| REQUIRED ACTION |
Output all the entries word for word. Omit the pictures.

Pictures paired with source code
--------------------------------

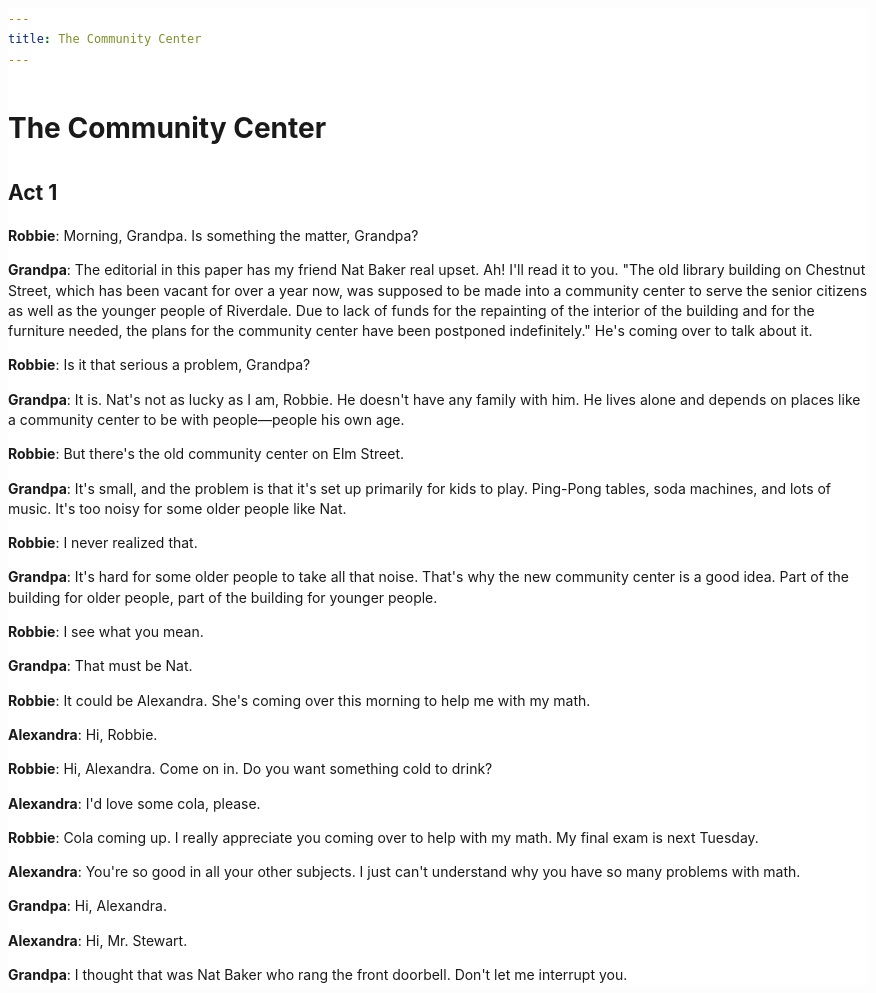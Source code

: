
 ```yaml
---
title: The Community Center
---
```


# The Community Center

## Act 1

**Robbie**: Morning, Grandpa. Is something the matter, Grandpa?

**Grandpa**: The editorial in this paper has my friend Nat Baker real upset. Ah! I'll read it to you. "The old library building on Chestnut Street, which has been vacant for over a year now, was supposed to be made into a community center to serve the senior citizens as well as the younger people of Riverdale. Due to lack of funds for the repainting of the interior of the building and for the furniture needed, the plans for the community center have been postponed indefinitely." He's coming over to talk about it.

**Robbie**: Is it that serious a problem, Grandpa?

**Grandpa**: It is. Nat's not as lucky as I am, Robbie. He doesn't have any family with him. He lives alone and depends on places like a community center to be with people—people his own age.

**Robbie**: But there's the old community center on Elm Street.

**Grandpa**: It's small, and the problem is that it's set up primarily for kids to play. Ping-Pong tables, soda machines, and lots of music. It's too noisy for some older people like Nat.

**Robbie**: I never realized that.

**Grandpa**: It's hard for some older people to take all that noise. That's why the new community center is a good idea. Part of the building for older people, part of the building for younger people.

**Robbie**: I see what you mean.

**Grandpa**: That must be Nat.

**Robbie**: It could be Alexandra. She's coming over this morning to help me with my math.

**Alexandra**: Hi, Robbie.

**Robbie**: Hi, Alexandra. Come on in. Do you want something cold to drink?

**Alexandra**: I'd love some cola, please.

**Robbie**: Cola coming up. I really appreciate you coming over to help with my math. My final exam is next Tuesday.

**Alexandra**: You're so good in all your other subjects. I just can't understand why you have so many problems with math.

**Grandpa**: Hi, Alexandra.

**Alexandra**: Hi, Mr. Stewart.

**Grandpa**: I thought that was Nat Baker who rang the front doorbell. Don't let me interrupt you.
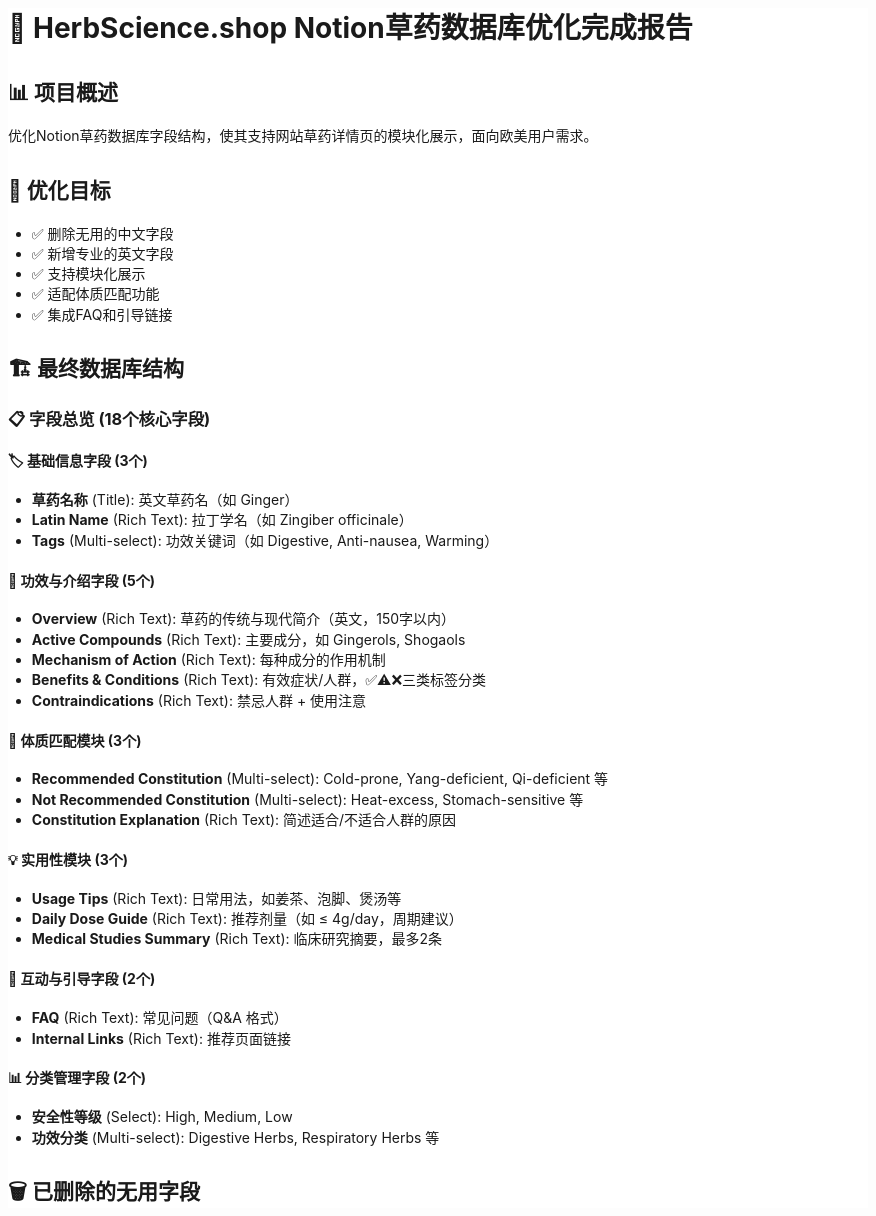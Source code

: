 # 🌿 HerbScience.shop Notion草药数据库优化完成报告

## 📊 项目概述
优化Notion草药数据库字段结构，使其支持网站草药详情页的模块化展示，面向欧美用户需求。

## 🎯 优化目标
- ✅ 删除无用的中文字段
- ✅ 新增专业的英文字段
- ✅ 支持模块化展示
- ✅ 适配体质匹配功能
- ✅ 集成FAQ和引导链接

## 🏗️ 最终数据库结构

### 📋 字段总览 (18个核心字段)

#### 🏷️ 基础信息字段 (3个)
- **草药名称** (Title): 英文草药名（如 Ginger）
- **Latin Name** (Rich Text): 拉丁学名（如 Zingiber officinale）
- **Tags** (Multi-select): 功效关键词（如 Digestive, Anti-nausea, Warming）

#### 📖 功效与介绍字段 (5个)
- **Overview** (Rich Text): 草药的传统与现代简介（英文，150字以内）
- **Active Compounds** (Rich Text): 主要成分，如 Gingerols, Shogaols
- **Mechanism of Action** (Rich Text): 每种成分的作用机制
- **Benefits & Conditions** (Rich Text): 有效症状/人群，✅⚠️❌三类标签分类
- **Contraindications** (Rich Text): 禁忌人群 + 使用注意

#### 🧘 体质匹配模块 (3个)
- **Recommended Constitution** (Multi-select): Cold-prone, Yang-deficient, Qi-deficient 等
- **Not Recommended Constitution** (Multi-select): Heat-excess, Stomach-sensitive 等
- **Constitution Explanation** (Rich Text): 简述适合/不适合人群的原因

#### 💡 实用性模块 (3个)
- **Usage Tips** (Rich Text): 日常用法，如姜茶、泡脚、煲汤等
- **Daily Dose Guide** (Rich Text): 推荐剂量（如 ≤ 4g/day，周期建议）
- **Medical Studies Summary** (Rich Text): 临床研究摘要，最多2条

#### 🔗 互动与引导字段 (2个)
- **FAQ** (Rich Text): 常见问题（Q&A 格式）
- **Internal Links** (Rich Text): 推荐页面链接

#### 📊 分类管理字段 (2个)
- **安全性等级** (Select): High, Medium, Low
- **功效分类** (Multi-select): Digestive Herbs, Respiratory Herbs 等

## 🗑️ 已删除的无用字段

--------------------------------

| EXERCISE RESPONSE |
Source code

:
 ```yaml
---
title: The Community Center
---
```


# The Community Center

## Act 1

**Robbie**: Morning, Grandpa. Is something the matter, Grandpa?

**Grandpa**: The editorial in this paper has my friend Nat Baker real upset. Ah! I'll read it to you. "The old library building on Chestnut Street, which has been vacant for over a year now, was supposed to be made into a community center to serve the senior citizens as well as the younger people of Riverdale. Due to lack of funds for the repainting of the interior of the building and for the furniture needed, the plans for the community center have been postponed indefinitely." He's coming over to talk about it.

**Robbie**: Is it that serious a problem, Grandpa?

**Grandpa**: It is. Nat's not as lucky as I am, Robbie. He doesn't have any family with him. He lives alone and depends on places like a community center to be with people—people his own age.

**Robbie**: But there's the old community center on Elm Street.

**Grandpa**: It's small, and the problem is that it's set up primarily for kids to play. Ping-Pong tables, soda machines, and lots of music. It's too noisy for some older people like Nat.

**Robbie**: I never realized that.

**Grandpa**: It's hard for some older people to take all that noise. That's why the new community center is a good idea. Part of the building for older people, part of the building for younger people.

**Robbie**: I see what you mean.

**Grandpa**: That must be Nat.

**Robbie**: It could be Alexandra. She's coming over this morning to help me with my math.

**Alexandra**: Hi, Robbie.

**Robbie**: Hi, Alexandra. Come on in. Do you want something cold to drink?

**Alexandra**: I'd love some cola, please.

**Robbie**: Cola coming up. I really appreciate you coming over to help with my math. My final exam is next Tuesday.

**Alexandra**: You're so good in all your other subjects. I just can't understand why you have so many problems with math.

**Grandpa**: Hi, Alexandra.

**Alexandra**: Hi, Mr. Stewart.

**Grandpa**: I thought that was Nat Baker who rang the front doorbell. Don't let me interrupt you.
Source code

: # 🌿 HerbScience.shop Notion草药数据库优化完成报告

## 📊 项目概述
优化Notion草药数据库字段结构，使其支持网站草药详情页的模块化展示，面向欧美用户需求。

## 🎯 优化目标
- ✅ 删除无用的中文字段
- ✅ 新增专业的英文字段
- ✅ 支持模块化展示
- ✅ 适配体质匹配功能
- ✅ 集成FAQ和引导链接

## 🏗️ 最终数据库结构

### 📋 字段总览 (18个核心字段)

#### 🏷️ 基础信息字段 (3个)
- **草药名称** (Title): 英文草药名（如 Ginger）
- **Latin Name** (Rich Text): 拉丁学名（如 Zingiber officinale）
- **Tags** (Multi-select): 功效关键词（如 Digestive, Anti-nausea, Warming）

#### 📖 功效与介绍字段 (5个)
- **Overview** (Rich Text): 草药的传统与现代简介（英文，150字以内）
- **Active Compounds** (Rich Text): 主要成分，如 Gingerols, Shogaols
- **Mechanism of Action** (Rich Text): 每种成分的作用机制
- **Benefits & Conditions** (Rich Text): 有效症状/人群，✅⚠️❌三类标签分类
- **Contraindications** (Rich Text): 禁忌人群 + 使用注意

#### 🧘 体质匹配模块 (3个)
- **Recommended Constitution** (Multi-select): Cold-prone, Yang-deficient, Qi-deficient 等
- **Not Recommended Constitution** (Multi-select): Heat-excess, Stomach-sensitive 等
- **Constitution Explanation** (Rich Text): 简述适合/不适合人群的原因

#### 💡 实用性模块 (3个)
- **Usage Tips** (Rich Text): 日常用法，如姜茶、泡脚、煲汤等
- **Daily Dose Guide** (Rich Text): 推荐剂量（如 ≤ 4g/day，周期建议）
- **Medical Studies Summary** (Rich Text): 临床研究摘要，最多2条

#### 🔗 互动与引导字段 (2个)
- **FAQ** (Rich Text): 常见问题（Q&A 格式）
- **Internal Links** (Rich Text): 推荐页面链接

#### 📊 分类管理字段 (2个)
- **安全性等级** (Select): High, Medium, Low
- **功效分类** (Multi-select): Digestive Herbs, Respiratory Herbs 等

## 🗑️ 已删除的无用字段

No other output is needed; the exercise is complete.